--- ABOUT THIS EXERCISE ---
Search the entries for the word "below". Copy every line where it turns up.

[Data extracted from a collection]
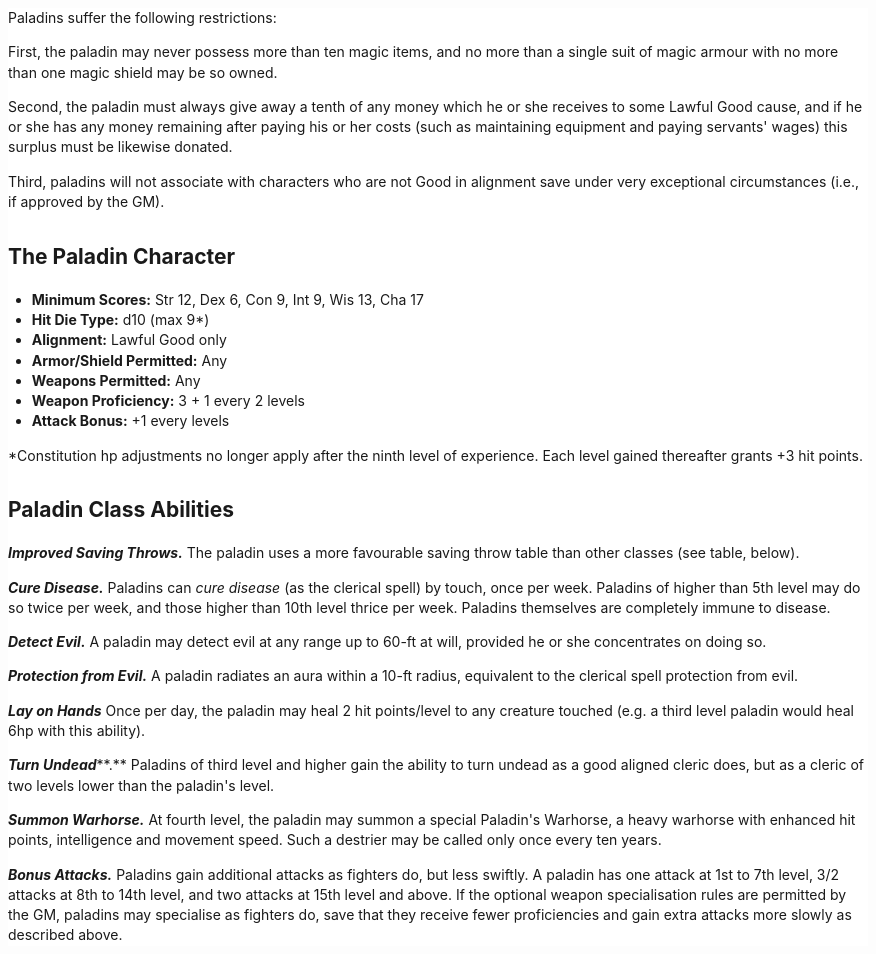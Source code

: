 Paladins suffer the following restrictions:

First, the paladin may never possess more than ten magic items, and no more than a single suit of magic armour with no more than one magic shield may be so owned.

Second, the paladin must always give away a tenth of any money which he or she receives to some Lawful Good cause, and if he or she has any money remaining after paying his or her costs (such as maintaining equipment and paying servants' wages) this surplus must be likewise donated.

Third, paladins will not associate with characters who are not Good in alignment save under very exceptional circumstances (i.e., if approved by the GM).

## The Paladin Character

- **Minimum Scores:** Str 12, Dex 6, Con 9, Int 9, Wis 13, Cha 17
- **Hit Die Type:** d10 (max 9\*)
- **Alignment:** Lawful Good only
- **Armor/Shield Permitted:** Any
- **Weapons Permitted:** Any
- **Weapon Proficiency:** 3 + 1 every 2 levels
- **Attack Bonus:** +1 every levels

\*Constitution hp adjustments no longer apply after the ninth level of experience. Each level gained thereafter grants +3 hit points.

## Paladin Class Abilities

***Improved Saving Throws.*** The paladin uses a more favourable saving throw table than other classes (see table, below).

***Cure Disease.*** Paladins can *cure disease* (as the clerical spell) by touch, once per week. Paladins of higher than 5th level may do so twice per week, and those higher than 10th level thrice per week. Paladins themselves are completely immune to disease.

***Detect Evil.*** A paladin may detect evil at any range up to 60-ft at will, provided he or she concentrates on doing so.

***Protection from Evil.*** A paladin radiates an aura within a 10-ft radius, equivalent to the clerical spell protection from evil.

***Lay on Hands*** Once per day, the paladin may heal 2 hit points/level to any creature touched (e.g. a third level paladin would heal 6hp with this ability).

***Turn Undead*****.** Paladins of third level and higher gain the ability to turn undead as a good aligned cleric does, but as a cleric of two levels lower than the paladin's level.

***Summon Warhorse.*** At fourth level, the paladin may summon a special Paladin's Warhorse, a heavy warhorse with enhanced hit points, intelligence and movement speed. Such a destrier may be called only once every ten years.

***Bonus Attacks.*** Paladins gain additional attacks as fighters do, but less swiftly. A paladin has one attack at 1st to 7th level, 3/2 attacks at 8th to 14th level, and two attacks at 15th level and above. If the optional weapon specialisation rules are permitted by the GM, paladins may specialise as fighters do, save that they receive fewer proficiencies and gain extra attacks more slowly as described above.
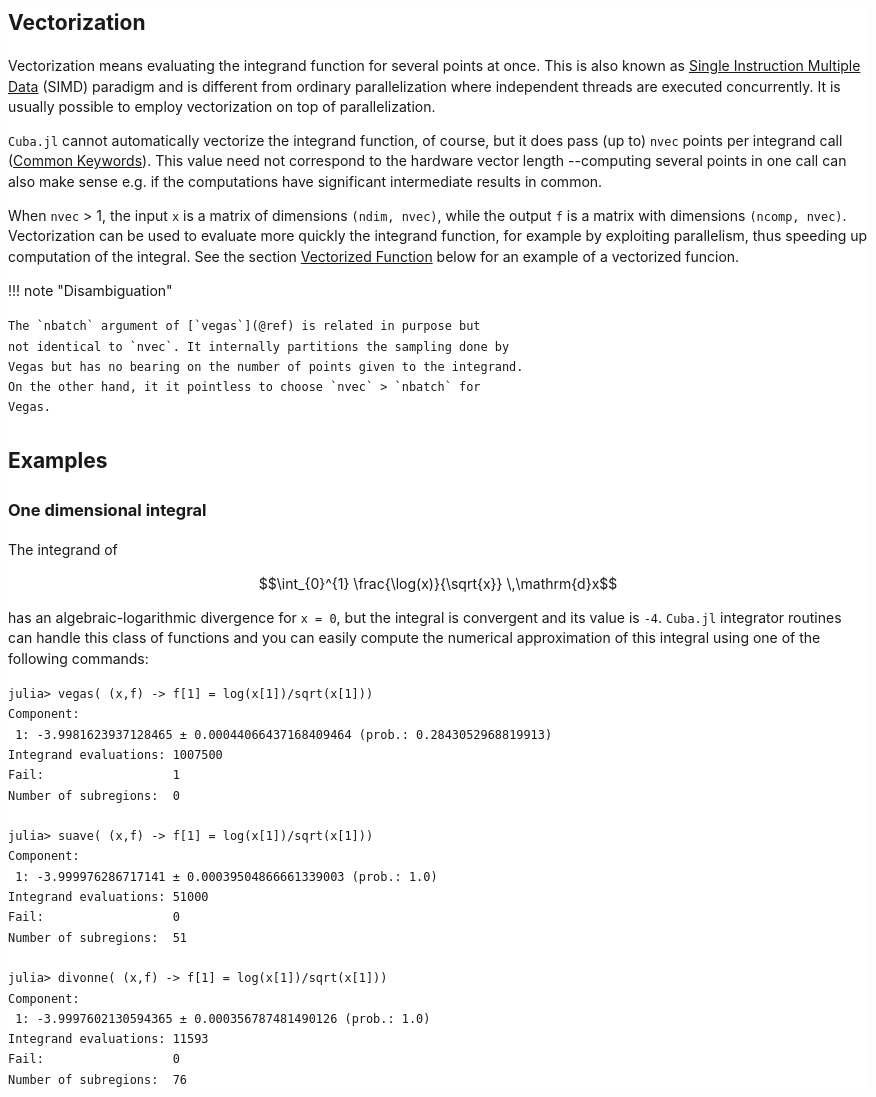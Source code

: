 Vectorization
-------------

Vectorization means evaluating the integrand function for several points
at once. This is also known as [Single Instruction Multiple
Data](https://en.wikipedia.org/wiki/SIMD) (SIMD) paradigm and is
different from ordinary parallelization where independent threads are
executed concurrently. It is usually possible to employ vectorization on
top of parallelization.

`Cuba.jl` cannot automatically vectorize the integrand function, of course, but
it does pass (up to) `nvec` points per integrand call ([Common Keywords](@ref)).
This value need not correspond to the hardware vector length --computing several
points in one call can also make sense e.g. if the computations have significant
intermediate results in common.

When `nvec` > 1, the input `x` is a matrix of dimensions `(ndim, nvec)`, while
the output `f` is a matrix with dimensions `(ncomp, nvec)`. Vectorization can be
used to evaluate more quickly the integrand function, for example by exploiting
parallelism, thus speeding up computation of the integral. See the section
[Vectorized Function](@ref) below for an example of a vectorized funcion.

!!! note "Disambiguation"

    The `nbatch` argument of [`vegas`](@ref) is related in purpose but
    not identical to `nvec`. It internally partitions the sampling done by
    Vegas but has no bearing on the number of points given to the integrand.
    On the other hand, it it pointless to choose `nvec` > `nbatch` for
    Vegas.

Examples
--------

### One dimensional integral

The integrand of

```math
\int_{0}^{1} \frac{\log(x)}{\sqrt{x}} \,\mathrm{d}x
```

has an algebraic-logarithmic divergence for ``x = 0``, but the integral is
convergent and its value is ``-4``. `Cuba.jl` integrator routines can
handle this class of functions and you can easily compute the numerical
approximation of this integral using one of the following commands:

```jldoctest
julia> vegas( (x,f) -> f[1] = log(x[1])/sqrt(x[1]))
Component:
 1: -3.9981623937128465 ± 0.00044066437168409464 (prob.: 0.2843052968819913)
Integrand evaluations: 1007500
Fail:                  1
Number of subregions:  0

julia> suave( (x,f) -> f[1] = log(x[1])/sqrt(x[1]))
Component:
 1: -3.999976286717141 ± 0.00039504866661339003 (prob.: 1.0)
Integrand evaluations: 51000
Fail:                  0
Number of subregions:  51

julia> divonne( (x,f) -> f[1] = log(x[1])/sqrt(x[1]))
Component:
 1: -3.9997602130594365 ± 0.000356787481490126 (prob.: 1.0)
Integrand evaluations: 11593
Fail:                  0
Number of subregions:  76

```
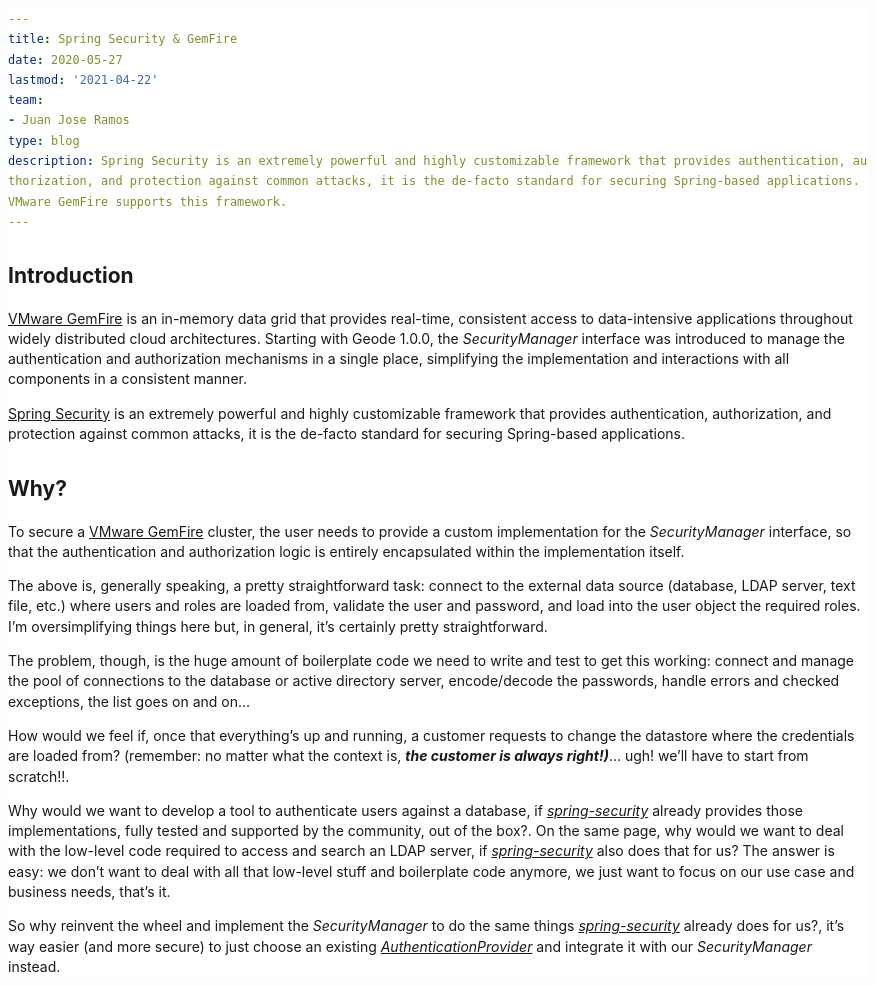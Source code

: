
 ```yaml
---
title: Spring Security & GemFire
date: 2020-05-27
lastmod: '2021-04-22'
team:
- Juan Jose Ramos
type: blog
description: Spring Security is an extremely powerful and highly customizable framework that provides authentication, authorization, and protection against common attacks, it is the de-facto standard for securing Spring-based applications. VMware GemFire supports this framework.
---
```


## Introduction
[VMware GemFire](https://tanzu.vmware.com/gemfire) is an in-memory data grid that provides real-time, consistent access to data-intensive applications throughout widely distributed cloud architectures. Starting with Geode 1.0.0, the *SecurityManager* interface was introduced to manage the authentication and authorization mechanisms in a single place, simplifying the implementation and interactions with all components in a consistent manner.

[Spring Security](https://spring.io/projects/spring-security) is an extremely powerful and highly customizable framework that provides authentication, authorization, and protection against common attacks, it is the de-facto standard for securing Spring-based applications.

## Why?
To secure a [VMware GemFire](https://tanzu.vmware.com/gemfire) cluster, the user needs to provide a custom implementation for the *SecurityManager* interface, so that the authentication and authorization logic is entirely encapsulated within the implementation itself.

The above is, generally speaking, a pretty straightforward task: connect to the external data source (database, LDAP server, text file, etc.) where users and roles are loaded from, validate the user and password, and load into the user object the required roles. I’m oversimplifying things here but, in general, it’s certainly pretty straightforward.

The problem, though, is the huge amount of boilerplate code we need to write and test to get this working: connect and manage the pool of connections to the database or active directory server, encode/decode the passwords, handle errors and checked exceptions, the list goes on and on…

How would we feel if, once that everything’s up and running, a customer requests to change the datastore where the credentials are loaded from? (remember: no matter what the context is, ***the customer is always right!)***… ugh! we’ll have to start from scratch!!.

Why would we want to develop a tool to authenticate users against a database, if *[spring-security](https://spring.io/projects/spring-security)* already provides those implementations, fully tested and supported by the community, out of the box?. On the same page, why would we want to deal with the low-level code required to access and search an LDAP server, if *[spring-security](https://spring.io/projects/spring-security)* also does that for us? The answer is easy: we don’t want to deal with all that low-level stuff and boilerplate code anymore, we just want to focus on our use case and business needs, that’s it.

So why reinvent the wheel and implement the *SecurityManager* to do the same things *[spring-security](https://spring.io/projects/spring-security)* already does for us?, it’s way easier (and more secure) to just choose an existing *[AuthenticationProvider](https://javadoc.io/doc/org.springframework.security/spring-security-core/latest/org/springframework/security/authentication/AuthenticationProvider.html)* and integrate it with our *SecurityManager* instead.
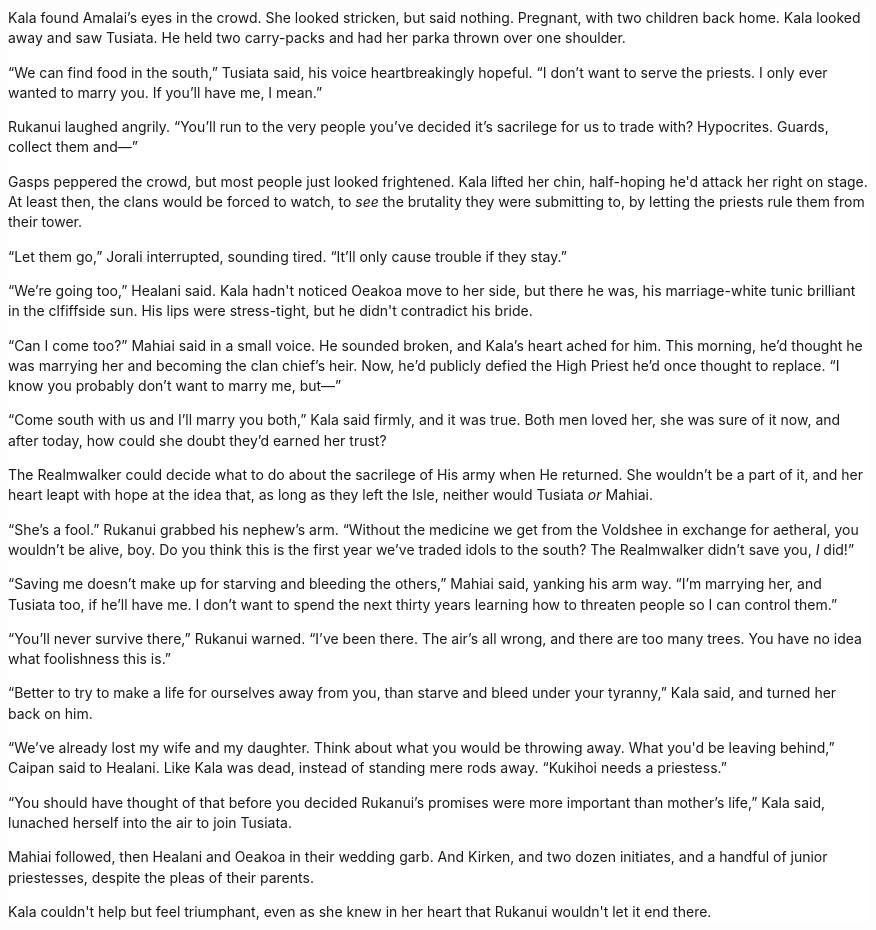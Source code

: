 Kala found Amalai’s eyes in the crowd. She looked stricken, but said nothing. Pregnant, with two children back home. Kala looked away and saw Tusiata. He held two carry-packs and had her parka thrown over one shoulder. 

“We can find food in the south,” Tusiata said, his voice heartbreakingly hopeful. “I don’t want to serve the priests. I only ever wanted to marry you. If you’ll have me, I mean.” 

Rukanui laughed angrily. “You’ll run to the very people you’ve decided it’s sacrilege for us to trade with? Hypocrites. Guards, collect them and—”

Gasps peppered the crowd, but most people just looked frightened. Kala lifted her chin, half-hoping he'd attack her right on stage. At least then, the clans would be forced to watch, to _see_ the brutality they were submitting to, by letting the priests rule them from their tower. 

“Let them go,” Jorali interrupted, sounding tired. “It’ll only cause trouble if they stay.” 

“We’re going too,” Healani said. Kala hadn't noticed Oeakoa move to her side, but there he was, his marriage-white tunic brilliant in the clfiffside sun. His lips were stress-tight, but he didn't contradict his bride. 

“Can I come too?” Mahiai said in a small voice. He sounded broken, and Kala’s heart ached for him. This morning, he’d thought he was marrying her and becoming the clan chief’s heir. Now, he’d publicly defied the High Priest he’d once thought to replace. “I know you probably don’t want to marry me, but—”

“Come south with us and I’ll marry you both,” Kala said firmly, and it was true. Both men loved her, she was sure of it now, and after today, how could she doubt they’d earned her trust? 

The Realmwalker could decide what to do about the sacrilege of His army when He returned. She wouldn’t be a part of it, and her heart leapt with hope at the idea that, as long as they left the Isle, neither would Tusiata _or_ Mahiai. 

“She’s a fool.” Rukanui grabbed his nephew’s arm. “Without the medicine we get from the Voldshee in exchange for aetheral, you wouldn’t be alive, boy. Do you think this is the first year we’ve traded idols to the south? The Realmwalker didn’t save you, _I_ did!” 

“Saving me doesn’t make up for starving and bleeding the others,” Mahiai said, yanking his arm way. “I’m marrying her, and Tusiata too, if he’ll have me. I don’t want to spend the next thirty years learning how to threaten people so I can control them.” 

“You’ll never survive there,” Rukanui warned. “I’ve been there. The air’s all wrong, and there are too many trees. You have no idea what foolishness this is.”

“Better to try to make a life for ourselves away from you, than starve and bleed under your tyranny,” Kala said, and turned her back on him. 

“We’ve already lost my wife and my daughter. Think about what you would be throwing away. What you'd be leaving behind,” Caipan said to Healani. Like Kala was dead, instead of standing mere rods away. “Kukihoi needs a priestess.” 

“You should have thought of that before you decided Rukanui’s promises were more important than mother’s life,” Kala said, lunached herself into the air to join Tusiata.

Mahiai followed, then Healani and Oeakoa in their wedding garb. And Kirken, and two dozen initiates, and a handful of junior priestesses, despite the pleas of their parents. 

Kala couldn't help but feel triumphant, even as she knew in her heart that Rukanui wouldn't let it end there. 
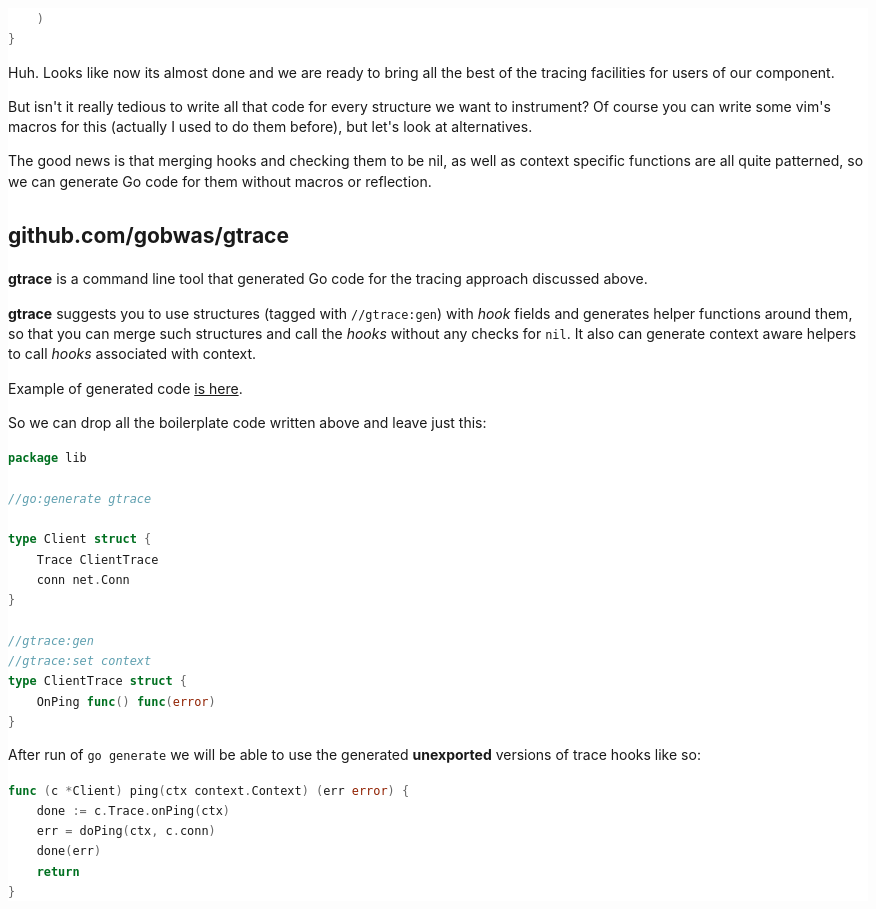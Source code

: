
 ```go
	)
}
```

Huh. Looks like now its almost done and we are ready to bring all the best of
the tracing facilities for users of our component.

But isn't it really tedious to write all that code for every structure we want
to instrument? Of course you can write some vim's macros for this (actually I
used to do them before), but let's look at alternatives.

The good news is that merging hooks and checking them to be nil, as well as
context specific functions are all quite patterned, so we can generate Go code
for them without macros or reflection.

## github.com/gobwas/gtrace

**gtrace** is a command line tool that generated Go code for the tracing
approach discussed above.

**gtrace** suggests you to use structures (tagged with `//gtrace:gen`) with
_hook_ fields and generates helper functions around them, so that you can merge
such structures and call the _hooks_ without any checks for `nil`. It also can
generate context aware helpers to call _hooks_ associated with context.

Example of generated code [is here][github:gtrace:example].

So we can drop all the boilerplate code written above and leave just this:

```go
package lib

//go:generate gtrace

type Client struct {
	Trace ClientTrace
	conn net.Conn
}

//gtrace:gen
//gtrace:set context
type ClientTrace struct {
	OnPing func() func(error)
}
```

After run of `go generate` we will be able to use the generated **unexported**
versions of trace hooks like so:

```go
func (c *Client) ping(ctx context.Context) (err error) {
	done := c.Trace.onPing(ctx)
	err = doPing(ctx, c.conn)
	done(err)
	return
}
```


[wikipedia:srp]:         https://en.wikipedia.org/wiki/Single-responsibility_principle
[go:httptrace]:          https://golang.org/pkg/net/http/httptrace
[github:httptrace]:      https://github.com/golang/go/blob/b68fa57c599720d33a2d735782969ce95eabf794/src/net/http/httptrace/trace.go#L175
[github:gtrace:example]: https://github.com/gobwas/gtrace/blob/216866e1680bb30fb108f26ee926c471f0920239/examples/pinger/main_gtrace.go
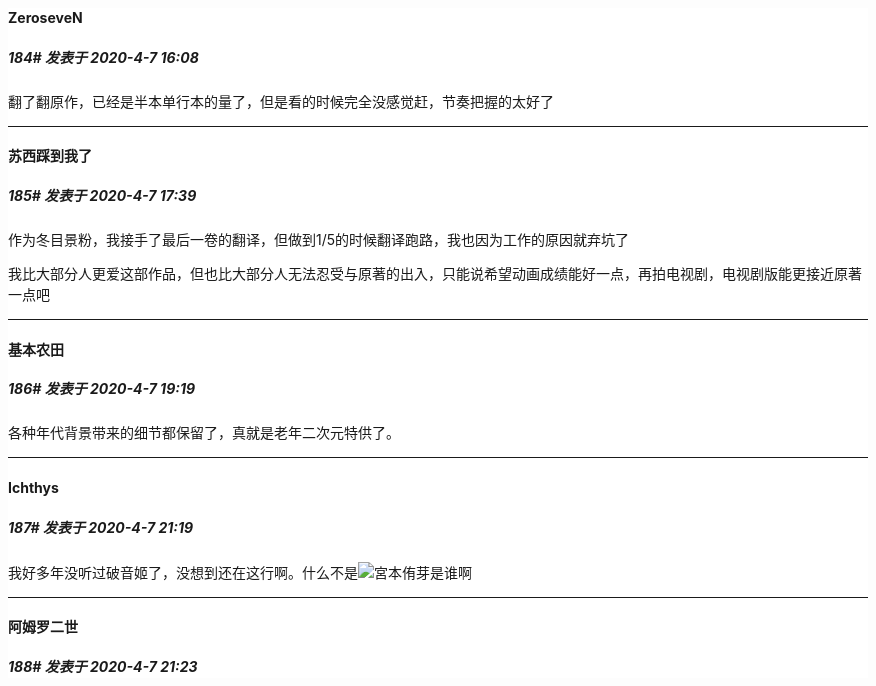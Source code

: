 ####  ZeroseveN  
##### 184#       发表于 2020-4-7 16:08




翻了翻原作，已经是半本单行本的量了，但是看的时候完全没感觉赶，节奏把握的太好了







*****

####  苏西踩到我了  
##### 185#       发表于 2020-4-7 17:39




作为冬目景粉，我接手了最后一卷的翻译，但做到1/5的时候翻译跑路，我也因为工作的原因就弃坑了

我比大部分人更爱这部作品，但也比大部分人无法忍受与原著的出入，只能说希望动画成绩能好一点，再拍电视剧，电视剧版能更接近原著一点吧







*****

####  基本农田  
##### 186#       发表于 2020-4-7 19:19




各种年代背景带来的细节都保留了，真就是老年二次元特供了。







*****

####  Ichthys  
##### 187#       发表于 2020-4-7 21:19




我好多年没听过破音姬了，没想到还在这行啊。什么不是<img src="https://static.saraba1st.com/image/smiley/face2017/068.png" referrerpolicy="no-referrer">宮本侑芽是谁啊







*****

####  阿姆罗二世  
##### 188#       发表于 2020-4-7 21:23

--- REPLY ---
***Improved Saving Throws.*** The paladin uses a more favourable saving throw table than other classes (see table, below).
[Vectorized Function](@ref) below for an example of a vectorized funcion.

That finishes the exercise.